### Work to be completed:
In the records below, work out how many lines hold the word "parameters". Report the number alone.

### Supplied material:
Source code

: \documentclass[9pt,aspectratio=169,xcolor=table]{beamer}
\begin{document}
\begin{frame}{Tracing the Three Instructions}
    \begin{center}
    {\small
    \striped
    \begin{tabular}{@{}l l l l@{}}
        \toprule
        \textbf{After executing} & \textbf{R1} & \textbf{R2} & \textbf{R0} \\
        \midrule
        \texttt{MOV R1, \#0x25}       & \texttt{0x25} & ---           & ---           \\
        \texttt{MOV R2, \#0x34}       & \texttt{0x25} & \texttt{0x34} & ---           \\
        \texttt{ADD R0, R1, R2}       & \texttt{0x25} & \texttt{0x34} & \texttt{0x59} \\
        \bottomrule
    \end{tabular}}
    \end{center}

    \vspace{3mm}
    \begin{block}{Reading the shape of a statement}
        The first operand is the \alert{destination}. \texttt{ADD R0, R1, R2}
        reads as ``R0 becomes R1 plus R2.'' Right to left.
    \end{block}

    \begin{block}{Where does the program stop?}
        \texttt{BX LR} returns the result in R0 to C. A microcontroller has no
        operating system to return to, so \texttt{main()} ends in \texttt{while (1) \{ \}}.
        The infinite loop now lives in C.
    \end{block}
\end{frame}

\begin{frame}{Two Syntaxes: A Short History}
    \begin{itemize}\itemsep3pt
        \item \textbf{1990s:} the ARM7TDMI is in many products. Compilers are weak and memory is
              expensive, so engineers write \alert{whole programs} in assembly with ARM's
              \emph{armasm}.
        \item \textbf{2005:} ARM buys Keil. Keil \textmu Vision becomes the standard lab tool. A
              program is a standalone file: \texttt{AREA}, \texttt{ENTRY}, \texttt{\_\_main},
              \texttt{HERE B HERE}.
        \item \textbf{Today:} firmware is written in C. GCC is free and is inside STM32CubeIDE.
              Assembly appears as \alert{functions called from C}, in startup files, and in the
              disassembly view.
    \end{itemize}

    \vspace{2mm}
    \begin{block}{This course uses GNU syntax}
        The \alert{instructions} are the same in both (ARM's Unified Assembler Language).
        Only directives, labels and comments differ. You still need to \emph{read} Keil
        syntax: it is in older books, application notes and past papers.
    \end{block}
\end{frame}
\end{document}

--

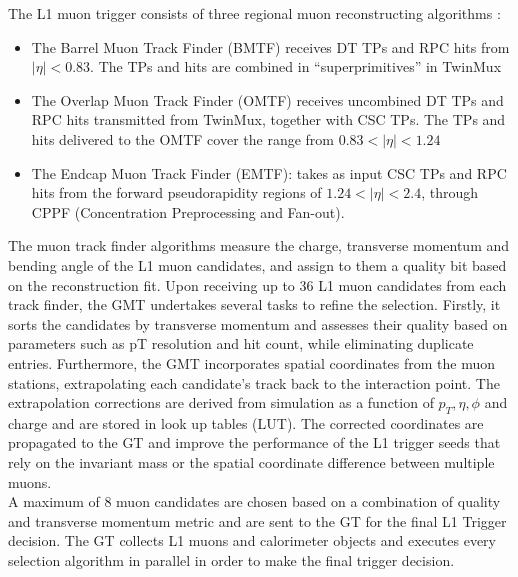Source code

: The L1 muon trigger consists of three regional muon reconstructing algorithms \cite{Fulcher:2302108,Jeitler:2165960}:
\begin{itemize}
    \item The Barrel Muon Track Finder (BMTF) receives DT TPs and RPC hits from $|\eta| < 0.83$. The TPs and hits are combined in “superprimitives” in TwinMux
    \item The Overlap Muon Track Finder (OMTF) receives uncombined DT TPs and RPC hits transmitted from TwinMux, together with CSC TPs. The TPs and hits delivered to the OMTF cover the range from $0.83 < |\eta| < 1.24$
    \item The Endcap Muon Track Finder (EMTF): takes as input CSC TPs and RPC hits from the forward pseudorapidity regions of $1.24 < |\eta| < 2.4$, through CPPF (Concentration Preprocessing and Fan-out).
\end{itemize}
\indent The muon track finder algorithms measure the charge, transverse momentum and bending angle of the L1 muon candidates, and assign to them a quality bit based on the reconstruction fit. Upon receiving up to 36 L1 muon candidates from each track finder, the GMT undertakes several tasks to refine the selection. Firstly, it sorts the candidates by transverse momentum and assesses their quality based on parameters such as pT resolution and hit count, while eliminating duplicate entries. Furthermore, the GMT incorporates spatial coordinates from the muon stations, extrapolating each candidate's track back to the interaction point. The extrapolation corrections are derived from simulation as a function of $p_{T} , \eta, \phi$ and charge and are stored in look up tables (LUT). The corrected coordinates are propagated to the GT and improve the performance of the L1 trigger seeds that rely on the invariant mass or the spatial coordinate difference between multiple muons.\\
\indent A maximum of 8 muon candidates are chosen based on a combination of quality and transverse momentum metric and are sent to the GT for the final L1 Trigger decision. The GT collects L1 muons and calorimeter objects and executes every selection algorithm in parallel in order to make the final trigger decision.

...

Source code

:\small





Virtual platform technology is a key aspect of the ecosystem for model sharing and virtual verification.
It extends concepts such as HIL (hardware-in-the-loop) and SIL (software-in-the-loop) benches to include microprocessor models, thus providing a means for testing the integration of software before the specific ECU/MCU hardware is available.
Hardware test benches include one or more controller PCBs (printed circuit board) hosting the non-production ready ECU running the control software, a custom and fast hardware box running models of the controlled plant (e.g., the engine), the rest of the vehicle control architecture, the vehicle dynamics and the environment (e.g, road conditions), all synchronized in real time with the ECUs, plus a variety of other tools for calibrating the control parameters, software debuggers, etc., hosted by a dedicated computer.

### Solved problem:
2